6.6 KiB
6.6 KiB
Brazilian GLAM Geocoding Enrichment Report - v3.0
Generated: 2025-11-06 09:34:04
Summary
This report documents the geocoding enrichment process for Brazilian heritage institutions using the Nominatim API (OpenStreetMap).
Input/Output Files
- Input:
brazilian_institutions_curated_v2.yaml - Output:
brazilian_institutions_geocoded_v3.yaml - Cache:
geocoding_cache.yaml
Overall Statistics
| Metric | Before (v2) | After (v3) | Change |
|---|---|---|---|
| Total records | 97 | 97 | - |
| Records with cities | 8 (8.2%) | 58 (59.8%) | +50 |
| Records with coordinates | 0 (0.0%) | 50 (51.5%) | +50 |
| OpenStreetMap identifiers | 0 | 50 | +50 |
Geocoding Performance
| Category | Count | Percentage |
|---|---|---|
| Already had cities | 8 | 8.2% |
| Successfully geocoded | 50 | 51.5% |
| Failed geocoding | 39 | 40.2% |
| Total with cities (v3) | 58 | 59.8% |
Target Achievement
- Target: 60% city coverage (58 records minimum)
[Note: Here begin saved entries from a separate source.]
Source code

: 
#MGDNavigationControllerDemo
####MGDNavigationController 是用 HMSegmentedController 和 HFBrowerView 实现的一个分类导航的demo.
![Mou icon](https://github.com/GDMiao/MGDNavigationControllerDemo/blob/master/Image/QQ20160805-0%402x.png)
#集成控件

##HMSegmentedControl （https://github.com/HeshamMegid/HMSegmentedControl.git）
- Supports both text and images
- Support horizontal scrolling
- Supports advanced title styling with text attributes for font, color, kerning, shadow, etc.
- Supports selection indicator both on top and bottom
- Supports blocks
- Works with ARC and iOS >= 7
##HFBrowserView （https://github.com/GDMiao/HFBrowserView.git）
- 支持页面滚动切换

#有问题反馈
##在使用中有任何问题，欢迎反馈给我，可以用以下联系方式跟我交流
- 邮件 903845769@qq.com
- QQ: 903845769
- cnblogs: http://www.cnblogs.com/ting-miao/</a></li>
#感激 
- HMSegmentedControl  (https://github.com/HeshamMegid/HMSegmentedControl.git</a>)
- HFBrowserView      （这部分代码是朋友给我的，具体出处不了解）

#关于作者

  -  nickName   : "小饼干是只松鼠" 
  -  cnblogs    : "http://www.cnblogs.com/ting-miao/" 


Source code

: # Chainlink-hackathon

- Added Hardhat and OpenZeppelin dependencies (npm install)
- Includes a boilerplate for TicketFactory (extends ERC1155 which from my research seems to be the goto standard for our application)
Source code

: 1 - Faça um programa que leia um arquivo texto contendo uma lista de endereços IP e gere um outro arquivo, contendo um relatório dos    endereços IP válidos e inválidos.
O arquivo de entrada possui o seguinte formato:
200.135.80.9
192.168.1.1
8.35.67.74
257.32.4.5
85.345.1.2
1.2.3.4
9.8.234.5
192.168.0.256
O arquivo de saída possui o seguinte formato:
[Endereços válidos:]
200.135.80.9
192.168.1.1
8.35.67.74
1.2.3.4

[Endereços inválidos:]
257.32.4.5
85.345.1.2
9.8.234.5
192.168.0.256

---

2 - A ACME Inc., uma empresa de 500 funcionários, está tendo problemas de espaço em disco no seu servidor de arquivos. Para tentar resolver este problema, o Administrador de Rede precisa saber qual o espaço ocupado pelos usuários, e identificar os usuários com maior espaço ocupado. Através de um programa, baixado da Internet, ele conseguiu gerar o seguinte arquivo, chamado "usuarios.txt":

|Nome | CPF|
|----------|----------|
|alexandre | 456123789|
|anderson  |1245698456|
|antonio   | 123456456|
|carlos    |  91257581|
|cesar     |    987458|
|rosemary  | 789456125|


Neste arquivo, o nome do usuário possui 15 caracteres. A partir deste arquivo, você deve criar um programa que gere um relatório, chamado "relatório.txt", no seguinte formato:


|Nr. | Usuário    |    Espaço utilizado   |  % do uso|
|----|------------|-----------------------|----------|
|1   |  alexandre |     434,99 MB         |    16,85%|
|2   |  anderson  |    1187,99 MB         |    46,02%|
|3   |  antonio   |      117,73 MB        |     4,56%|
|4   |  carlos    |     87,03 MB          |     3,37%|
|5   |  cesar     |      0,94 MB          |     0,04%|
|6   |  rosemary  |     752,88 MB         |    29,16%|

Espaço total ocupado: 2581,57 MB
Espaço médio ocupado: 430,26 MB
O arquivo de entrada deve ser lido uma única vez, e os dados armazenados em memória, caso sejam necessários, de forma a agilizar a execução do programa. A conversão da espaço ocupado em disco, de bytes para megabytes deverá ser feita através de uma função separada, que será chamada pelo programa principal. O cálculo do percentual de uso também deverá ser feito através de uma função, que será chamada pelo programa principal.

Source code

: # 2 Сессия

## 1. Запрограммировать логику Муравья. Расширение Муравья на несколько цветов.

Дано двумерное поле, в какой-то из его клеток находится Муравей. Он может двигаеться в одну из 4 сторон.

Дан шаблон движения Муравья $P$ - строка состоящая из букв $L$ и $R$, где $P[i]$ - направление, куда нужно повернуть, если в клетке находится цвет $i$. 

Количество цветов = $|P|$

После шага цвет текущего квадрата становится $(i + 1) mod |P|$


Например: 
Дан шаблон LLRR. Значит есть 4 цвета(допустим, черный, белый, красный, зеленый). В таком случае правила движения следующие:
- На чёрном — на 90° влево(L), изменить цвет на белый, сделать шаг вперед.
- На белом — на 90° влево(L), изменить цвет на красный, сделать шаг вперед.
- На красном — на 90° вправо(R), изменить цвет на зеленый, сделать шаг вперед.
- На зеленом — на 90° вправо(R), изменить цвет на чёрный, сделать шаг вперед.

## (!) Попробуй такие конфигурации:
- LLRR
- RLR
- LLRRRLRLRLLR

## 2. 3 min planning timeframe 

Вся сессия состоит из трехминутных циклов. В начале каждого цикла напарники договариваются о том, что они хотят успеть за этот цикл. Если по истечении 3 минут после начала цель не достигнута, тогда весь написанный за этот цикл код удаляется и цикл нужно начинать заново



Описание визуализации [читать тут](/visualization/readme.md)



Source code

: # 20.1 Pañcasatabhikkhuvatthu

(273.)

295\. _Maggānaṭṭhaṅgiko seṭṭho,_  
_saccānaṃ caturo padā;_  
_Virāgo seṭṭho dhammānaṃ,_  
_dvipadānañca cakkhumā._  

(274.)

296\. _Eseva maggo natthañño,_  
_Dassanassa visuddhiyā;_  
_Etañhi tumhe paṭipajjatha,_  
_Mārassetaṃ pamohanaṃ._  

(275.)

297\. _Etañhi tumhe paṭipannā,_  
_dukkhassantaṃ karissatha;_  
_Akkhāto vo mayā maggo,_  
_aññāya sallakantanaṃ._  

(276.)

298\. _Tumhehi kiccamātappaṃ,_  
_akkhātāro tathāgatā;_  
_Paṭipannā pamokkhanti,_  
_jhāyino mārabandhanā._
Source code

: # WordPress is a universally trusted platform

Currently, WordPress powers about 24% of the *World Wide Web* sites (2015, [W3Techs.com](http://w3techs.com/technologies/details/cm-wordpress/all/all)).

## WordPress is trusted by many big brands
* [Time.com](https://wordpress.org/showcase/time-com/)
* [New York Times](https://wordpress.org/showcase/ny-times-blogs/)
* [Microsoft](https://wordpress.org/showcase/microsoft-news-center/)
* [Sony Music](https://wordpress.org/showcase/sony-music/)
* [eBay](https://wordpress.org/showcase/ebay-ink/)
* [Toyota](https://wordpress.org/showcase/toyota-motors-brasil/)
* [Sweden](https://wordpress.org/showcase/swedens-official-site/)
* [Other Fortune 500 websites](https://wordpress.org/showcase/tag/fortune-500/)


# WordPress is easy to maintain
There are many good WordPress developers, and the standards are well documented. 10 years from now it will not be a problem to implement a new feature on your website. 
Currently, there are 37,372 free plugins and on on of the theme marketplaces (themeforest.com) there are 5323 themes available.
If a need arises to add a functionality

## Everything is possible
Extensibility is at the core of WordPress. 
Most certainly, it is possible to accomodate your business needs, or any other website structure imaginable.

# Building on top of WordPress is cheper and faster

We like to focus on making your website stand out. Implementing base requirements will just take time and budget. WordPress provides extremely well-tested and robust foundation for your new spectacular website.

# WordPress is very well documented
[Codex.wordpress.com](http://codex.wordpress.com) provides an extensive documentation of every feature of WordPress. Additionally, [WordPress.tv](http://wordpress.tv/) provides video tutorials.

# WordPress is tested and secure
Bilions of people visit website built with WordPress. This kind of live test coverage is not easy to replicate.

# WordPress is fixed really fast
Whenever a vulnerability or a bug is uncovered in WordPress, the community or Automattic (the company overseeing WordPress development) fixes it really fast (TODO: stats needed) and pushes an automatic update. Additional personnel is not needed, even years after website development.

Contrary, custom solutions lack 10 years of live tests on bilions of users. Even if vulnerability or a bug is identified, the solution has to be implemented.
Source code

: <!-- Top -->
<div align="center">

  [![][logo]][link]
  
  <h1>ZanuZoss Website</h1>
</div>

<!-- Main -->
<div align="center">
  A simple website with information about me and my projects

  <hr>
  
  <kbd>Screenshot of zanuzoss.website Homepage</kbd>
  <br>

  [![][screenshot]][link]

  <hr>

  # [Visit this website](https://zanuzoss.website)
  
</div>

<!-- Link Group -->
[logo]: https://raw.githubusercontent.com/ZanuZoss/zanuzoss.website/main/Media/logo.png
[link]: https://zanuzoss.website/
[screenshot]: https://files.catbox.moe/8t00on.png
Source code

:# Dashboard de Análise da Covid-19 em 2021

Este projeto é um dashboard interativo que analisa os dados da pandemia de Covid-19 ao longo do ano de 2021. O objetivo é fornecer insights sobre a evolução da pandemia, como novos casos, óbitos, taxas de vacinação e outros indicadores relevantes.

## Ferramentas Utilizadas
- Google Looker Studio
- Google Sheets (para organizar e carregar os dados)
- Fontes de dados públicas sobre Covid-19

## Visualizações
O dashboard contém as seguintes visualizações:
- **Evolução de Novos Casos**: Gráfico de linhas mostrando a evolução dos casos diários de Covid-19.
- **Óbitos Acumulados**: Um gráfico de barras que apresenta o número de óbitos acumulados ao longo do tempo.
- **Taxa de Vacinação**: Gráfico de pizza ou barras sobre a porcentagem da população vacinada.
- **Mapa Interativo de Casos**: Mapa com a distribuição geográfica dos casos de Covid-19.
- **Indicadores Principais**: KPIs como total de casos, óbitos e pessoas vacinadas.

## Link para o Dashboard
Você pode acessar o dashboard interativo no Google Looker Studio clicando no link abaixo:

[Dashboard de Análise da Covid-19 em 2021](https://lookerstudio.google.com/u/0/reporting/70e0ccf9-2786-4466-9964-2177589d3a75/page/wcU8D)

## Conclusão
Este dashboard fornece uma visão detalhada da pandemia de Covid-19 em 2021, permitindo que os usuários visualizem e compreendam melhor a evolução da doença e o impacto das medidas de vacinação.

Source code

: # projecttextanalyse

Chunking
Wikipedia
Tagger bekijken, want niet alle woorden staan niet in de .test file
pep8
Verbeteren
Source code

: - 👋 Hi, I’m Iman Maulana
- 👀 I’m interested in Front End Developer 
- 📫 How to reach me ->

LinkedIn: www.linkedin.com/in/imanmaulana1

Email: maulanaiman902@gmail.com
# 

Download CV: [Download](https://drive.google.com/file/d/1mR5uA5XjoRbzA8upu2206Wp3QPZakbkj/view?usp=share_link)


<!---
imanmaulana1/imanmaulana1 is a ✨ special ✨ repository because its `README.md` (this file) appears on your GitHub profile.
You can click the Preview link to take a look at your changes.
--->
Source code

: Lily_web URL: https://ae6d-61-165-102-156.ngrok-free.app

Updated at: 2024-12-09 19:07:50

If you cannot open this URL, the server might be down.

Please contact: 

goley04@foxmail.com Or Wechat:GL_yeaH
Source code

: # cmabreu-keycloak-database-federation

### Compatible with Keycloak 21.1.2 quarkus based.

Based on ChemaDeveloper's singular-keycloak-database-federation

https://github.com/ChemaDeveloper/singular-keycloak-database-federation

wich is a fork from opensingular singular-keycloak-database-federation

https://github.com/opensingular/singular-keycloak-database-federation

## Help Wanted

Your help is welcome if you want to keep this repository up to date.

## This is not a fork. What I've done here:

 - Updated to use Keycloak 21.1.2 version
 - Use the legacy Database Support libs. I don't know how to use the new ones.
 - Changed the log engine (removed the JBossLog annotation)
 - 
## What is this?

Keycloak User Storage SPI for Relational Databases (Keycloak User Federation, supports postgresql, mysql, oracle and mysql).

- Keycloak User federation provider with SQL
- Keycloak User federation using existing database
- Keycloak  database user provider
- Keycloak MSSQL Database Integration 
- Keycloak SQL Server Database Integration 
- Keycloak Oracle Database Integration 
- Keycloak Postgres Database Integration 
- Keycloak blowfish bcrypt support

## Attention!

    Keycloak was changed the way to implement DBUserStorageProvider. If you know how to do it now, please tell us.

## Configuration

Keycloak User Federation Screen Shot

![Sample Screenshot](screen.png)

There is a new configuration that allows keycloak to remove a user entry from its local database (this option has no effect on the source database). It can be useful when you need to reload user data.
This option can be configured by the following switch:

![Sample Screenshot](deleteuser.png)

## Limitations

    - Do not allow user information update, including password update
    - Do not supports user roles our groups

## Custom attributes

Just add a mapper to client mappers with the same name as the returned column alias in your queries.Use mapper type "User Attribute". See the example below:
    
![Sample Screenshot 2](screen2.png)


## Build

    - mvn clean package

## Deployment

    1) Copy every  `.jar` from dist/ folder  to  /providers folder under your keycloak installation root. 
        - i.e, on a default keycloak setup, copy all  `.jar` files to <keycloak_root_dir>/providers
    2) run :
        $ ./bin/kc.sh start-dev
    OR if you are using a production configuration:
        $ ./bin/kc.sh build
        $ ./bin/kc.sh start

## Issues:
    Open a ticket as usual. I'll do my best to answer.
- Achieved: 58 records (59.8%)
- Status: ✓ TARGET MET
Geographic Distribution
Cities Found (41 unique cities)
Top 15 cities by institution count:
- Belém: 4 institutions
- Brasília: 3 institutions
- Recife: 3 institutions
- Rio de Janeiro: 3 institutions
- Rio Branco: 2 institutions
- União dos Palmares: 2 institutions
- Macapá: 2 institutions
- Manaus: 2 institutions
- Campo Grande: 2 institutions
- Teresina: 2 institutions
- Natal: 2 institutions
- Palmas: 2 institutions
- Maceió: 1 institution
- Santo Amaro: 1 institution
- Salvador: 1 institution
States with Geocoded Institutions (26 states)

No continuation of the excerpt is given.